Task description: The lines to copy are those in the listing that hold the word "install".

Data for the task:
*****
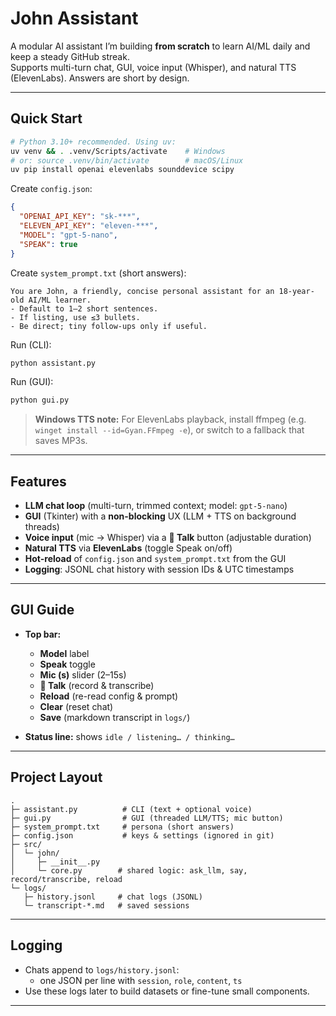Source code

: # John Assistant

A modular AI assistant I’m building **from scratch** to learn AI/ML daily and keep a steady GitHub streak.  
Supports multi-turn chat, GUI, voice input (Whisper), and natural TTS (ElevenLabs). Answers are short by design.

---

## Quick Start

```bash
# Python 3.10+ recommended. Using uv:
uv venv && . .venv/Scripts/activate    # Windows
# or: source .venv/bin/activate        # macOS/Linux
uv pip install openai elevenlabs sounddevice scipy
```

Create `config.json`:
```json
{
  "OPENAI_API_KEY": "sk-***",
  "ELEVEN_API_KEY": "eleven-***",
  "MODEL": "gpt-5-nano",
  "SPEAK": true
}
```

Create `system_prompt.txt` (short answers):
```
You are John, a friendly, concise personal assistant for an 18-year-old AI/ML learner.
- Default to 1–2 short sentences.
- If listing, use ≤3 bullets.
- Be direct; tiny follow-ups only if useful.
```

Run (CLI):
```bash
python assistant.py
```

Run (GUI):
```bash
python gui.py
```

> **Windows TTS note:** For ElevenLabs playback, install ffmpeg (e.g. `winget install --id=Gyan.FFmpeg -e`), or switch to a fallback that saves MP3s.

---

## Features

- **LLM chat loop** (multi-turn, trimmed context; model: `gpt-5-nano`)
- **GUI** (Tkinter) with a **non-blocking** UX (LLM + TTS on background threads)
- **Voice input** (mic → Whisper) via a **🎤 Talk** button (adjustable duration)
- **Natural TTS** via **ElevenLabs** (toggle Speak on/off)
- **Hot-reload** of `config.json` and `system_prompt.txt` from the GUI
- **Logging**: JSONL chat history with session IDs & UTC timestamps

---

## GUI Guide

- **Top bar:**  
  - **Model** label  
  - **Speak** toggle  
  - **Mic (s)** slider (2–15s)  
  - **🎤 Talk** (record & transcribe)  
  - **Reload** (re-read config & prompt)  
  - **Clear** (reset chat)  
  - **Save** (markdown transcript in `logs/`)

- **Status line:** shows `idle / listening… / thinking…`

---

## Project Layout

```
.
├─ assistant.py          # CLI (text + optional voice)
├─ gui.py                # GUI (threaded LLM/TTS; mic button)
├─ system_prompt.txt     # persona (short answers)
├─ config.json           # keys & settings (ignored in git)
├─ src/
│  └─ john/
│     ├─ __init__.py
│     └─ core.py        # shared logic: ask_llm, say, record/transcribe, reload
└─ logs/
   ├─ history.jsonl     # chat logs (JSONL)
   └─ transcript-*.md   # saved sessions
```

---

## Logging

- Chats append to `logs/history.jsonl`:
  - one JSON per line with `session`, `role`, `content`, `ts`
- Use these logs later to build datasets or fine-tune small components.

---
*****
Reply:
uv pip install openai elevenlabs sounddevice scipy
> **Windows TTS note:** For ElevenLabs playback, install ffmpeg (e.g. `winget install --id=Gyan.FFmpeg -e`), or switch to a fallback that saves MP3s.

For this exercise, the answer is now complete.